Disagree. The former is fraud, the latter is either inadequate planning or unforeseen issues (coronovirus anyone?).
One thing I've learned in my 30+ years in tech is that there there are several types of people who tend to start companies. Two of the types are visionaries and creators. A creator tends to build something, and then start a company around that creation. These companies tend to start small and grow organically. A visionary tends to have an idea, and then start a company to make that idea reality. These companies tend to start with a big bang (investor cash). Important to making the company a success is for the visionary to hire people who actually know how to create something, otherwise you just get noise.
I've worked for companies started by both types of people. The current place I work at is a tech company nearing 40 years old, and was started by a creator (who eventually became a visionary as the company matured). He still runs the company (and it's still intentionally private). Other successful companies started by creators are places like Cisco. Apple's two founders were one of each.
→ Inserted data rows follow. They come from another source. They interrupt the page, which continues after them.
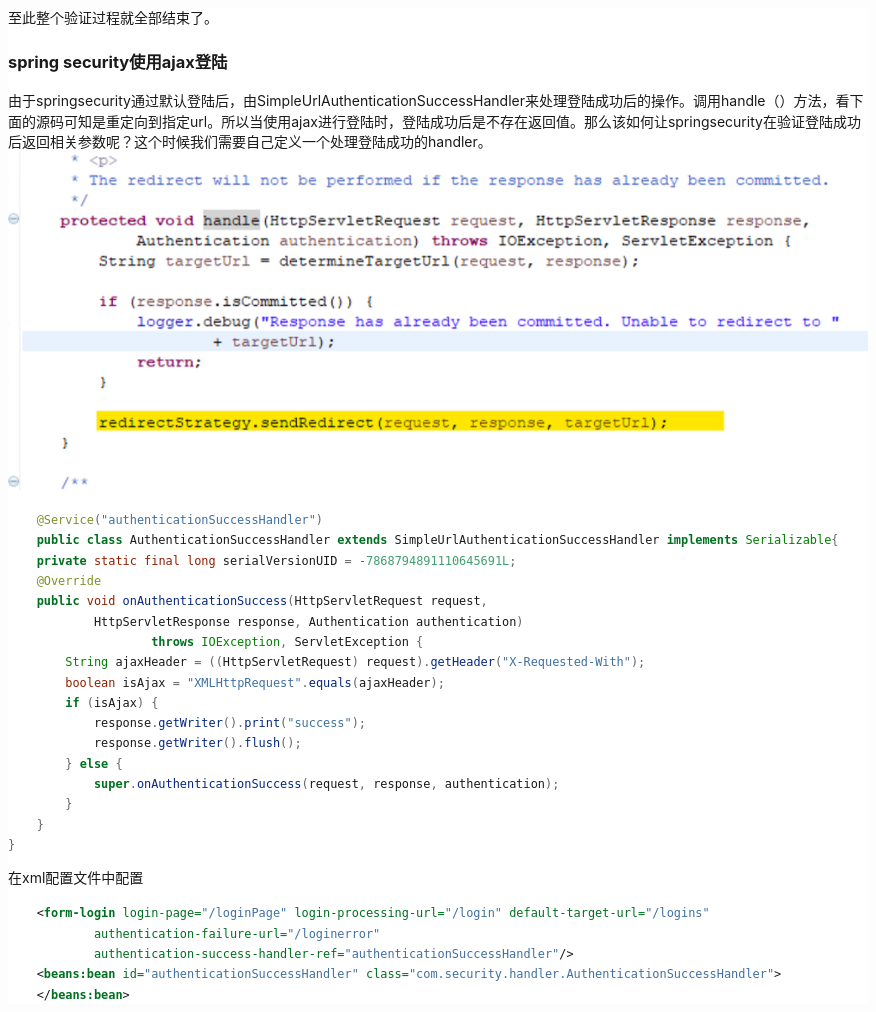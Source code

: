 
至此整个验证过程就全部结束了。



### spring security使用ajax登陆

由于springsecurity通过默认登陆后，由SimpleUrlAuthenticationSuccessHandler来处理登陆成功后的操作。调用handle（）方法，看下面的源码可知是重定向到指定url。所以当使用ajax进行登陆时，登陆成功后是不存在返回值。那么该如何让springsecurity在验证登陆成功后返回相关参数呢？这个时候我们需要自己定义一个处理登陆成功的handler。![Alt text](/markdown/image/spring-security12.png)
``` java
	@Service("authenticationSuccessHandler")
	public class AuthenticationSuccessHandler extends SimpleUrlAuthenticationSuccessHandler implements Serializable{
	private static final long serialVersionUID = -7868794891110645691L;
	@Override
	public void onAuthenticationSuccess(HttpServletRequest request,
			HttpServletResponse response, Authentication authentication)
					throws IOException, ServletException {
		String ajaxHeader = ((HttpServletRequest) request).getHeader("X-Requested-With");
		boolean isAjax = "XMLHttpRequest".equals(ajaxHeader);
		if (isAjax) {
			response.getWriter().print("success");
			response.getWriter().flush();
		} else {
			super.onAuthenticationSuccess(request, response, authentication);
		} 
	}
}
```

在xml配置文件中配置
```xml
	<form-login login-page="/loginPage" login-processing-url="/login" default-target-url="/logins"
			authentication-failure-url="/loginerror"  
			authentication-success-handler-ref="authenticationSuccessHandler"/>
	<beans:bean id="authenticationSuccessHandler" class="com.security.handler.AuthenticationSuccessHandler">
	</beans:bean>
```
I worked for a telecom maker that was founded by a visionary who knew to hire the right creators to make the initial product. They eventually sold the company to Cisco for $1B. I worked for another telecom maker that was founded by a creator. Based upon a very good early prototype they got some initial market traction, but had more work to do. The founder decided early on to turn into a visionary. He had lots of ideas, raised almost $300M from investors, started a dozen new products and hired some 400 people. No one knew what they were doing, and the initial product never really became production ready. In the span of 12 months they redesigned the company logo and colors twice, however.
Fenix looks like a company started by a visionary who had no idea how to turn the vision into product. There's been no evidence that they ever hired people who could actually fulfill that vision. Was it a fraud? I don't think so. Was it likely to succeed based upon how they initially proceeded? I don't think so.